Parsing XML with namespace in Python via 'ElementTree'

Question

I have the following XML which I want to parse using Python's ElementTree:

<rdf:RDF xml:base="http://dbpedia.org/ontology/"
    xmlns:rdf="http://www.w3.org/1999/02/22-rdf-syntax-ns#"
    xmlns:owl="http://www.w3.org/2002/07/owl#"
    xmlns:xsd="http://www.w3.org/2001/XMLSchema#"
    xmlns:rdfs="http://www.w3.org/2000/01/rdf-schema#"
    xmlns="http://dbpedia.org/ontology/">

    <owl:Class rdf:about="http://dbpedia.org/ontology/BasketballLeague">
        <rdfs:label xml:lang="en">basketball league</rdfs:label>
        <rdfs:comment xml:lang="en">
          a group of sports teams that compete against each other
          in Basketball
        </rdfs:comment>
    </owl:Class>

</rdf:RDF>

I want to find all owl:Class tags and then extract the value of all rdfs:label instances inside them.
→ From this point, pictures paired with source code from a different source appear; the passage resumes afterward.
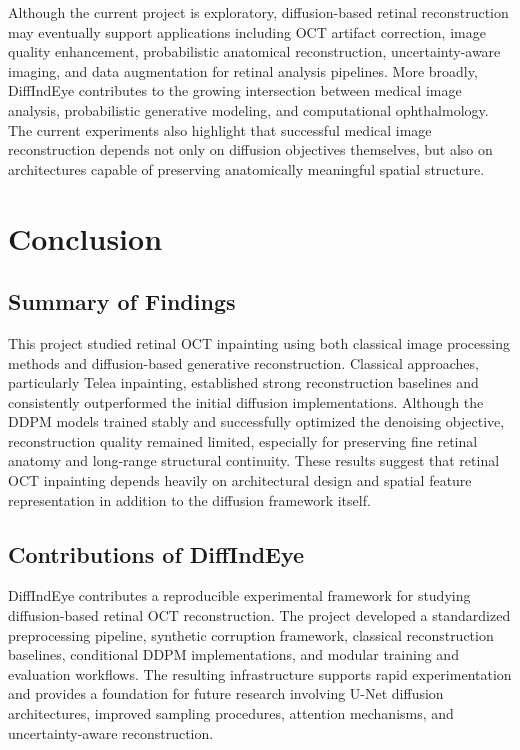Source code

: \documentclass[12pt,oneside]{article}
\begin{document}
Although the current project is exploratory, diffusion-based retinal reconstruction may eventually support applications including OCT artifact correction, image quality enhancement, probabilistic anatomical reconstruction, uncertainty-aware imaging, and data augmentation for retinal analysis pipelines. More broadly, DiffIndEye contributes to the growing intersection between medical image analysis, probabilistic generative modeling, and computational ophthalmology. The current experiments also highlight that successful medical image reconstruction depends not only on diffusion objectives themselves, but also on architectures capable of preserving anatomically meaningful spatial structure.

\section{Conclusion}

\subsection*{Summary of Findings}

This project studied retinal OCT inpainting using both classical image processing methods and diffusion-based generative reconstruction. Classical approaches, particularly Telea inpainting, established strong reconstruction baselines and consistently outperformed the initial diffusion implementations. Although the DDPM models trained stably and successfully optimized the denoising objective, reconstruction quality remained limited, especially for preserving fine retinal anatomy and long-range structural continuity. These results suggest that retinal OCT inpainting depends heavily on architectural design and spatial feature representation in addition to the diffusion framework itself.

\subsection*{Contributions of DiffIndEye}

DiffIndEye contributes a reproducible experimental framework for studying diffusion-based retinal OCT reconstruction. The project developed a standardized preprocessing pipeline, synthetic corruption framework, classical reconstruction baselines, conditional DDPM implementations, and modular training and evaluation workflows. The resulting infrastructure supports rapid experimentation and provides a foundation for future research involving U-Net diffusion architectures, improved sampling procedures, attention mechanisms, and uncertainty-aware reconstruction.
\end{document}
I am using the following code:

tree = ET.parse("filename")
root = tree.getroot()
root.findall('owl:Class')

Because of the namespace, I am getting the following error.

SyntaxError: prefix 'owl' not found in prefix map

I tried reading the document at http://effbot.org/zone/element-namespaces.htm but I am still not able to get this working since the above XML has multiple nested namespaces.

Kindly let me know how to change the code to find all the owl:Class tags.

Since Python 3.8, a namespace wildcard can be used with find(), findall() and findtext(). See stackoverflow.com/a/62117710/407651. — mzjn
– mzjn, Commented Jul 19, 2021 at 19:50

Martijn Pieters · Accepted Answer · 2025-04-04 17:51:47Z

270

You need to give the .find(), findall() and iterfind() methods an explicit namespace dictionary:

namespaces = {'owl': 'http://www.w3.org/2002/07/owl#'} # add more as needed

root.findall('owl:Class', namespaces)

Prefixes are only looked up in the namespaces parameter you pass in. This means you can use any namespace prefix you like; the API splits off the owl: part, looks up the corresponding namespace URL in the namespaces dictionary, then changes the search to look for the XPath expression {http://www.w3.org/2002/07/owl}Class instead. You can use the same syntax yourself too of course:

root.findall('{http://www.w3.org/2002/07/owl#}Class')

Also see the Parsing XML with Namespaces section of the ElementTree documentation.

As of Python 3.8, the ElementTree library also understands the {*} namespace wildcard, so root.findall('{*}Class') would also work (but don't do that if your document can have multiple namespaces that define the Class element).

If you can switch to the lxml library things are better; that library supports the same ElementTree API, but collects namespaces for you in .nsmap attribute on elements and generally has superior namespaces support.

edited Apr 4 at 17:51

answered Feb 13, 2013 at 12:18

Martijn Pieters

1.1m326 gold badges4.2k silver badges3.4k bronze badges

Sign up to request clarification or add additional context in comments.

13 Comments

Kostanos Over a year ago

Thank you. Any idea how can I get the namespace directly from XML, without hard-coding it? Or how can I ignore it? I've tried findall('{*}Class') but it wont work in my case.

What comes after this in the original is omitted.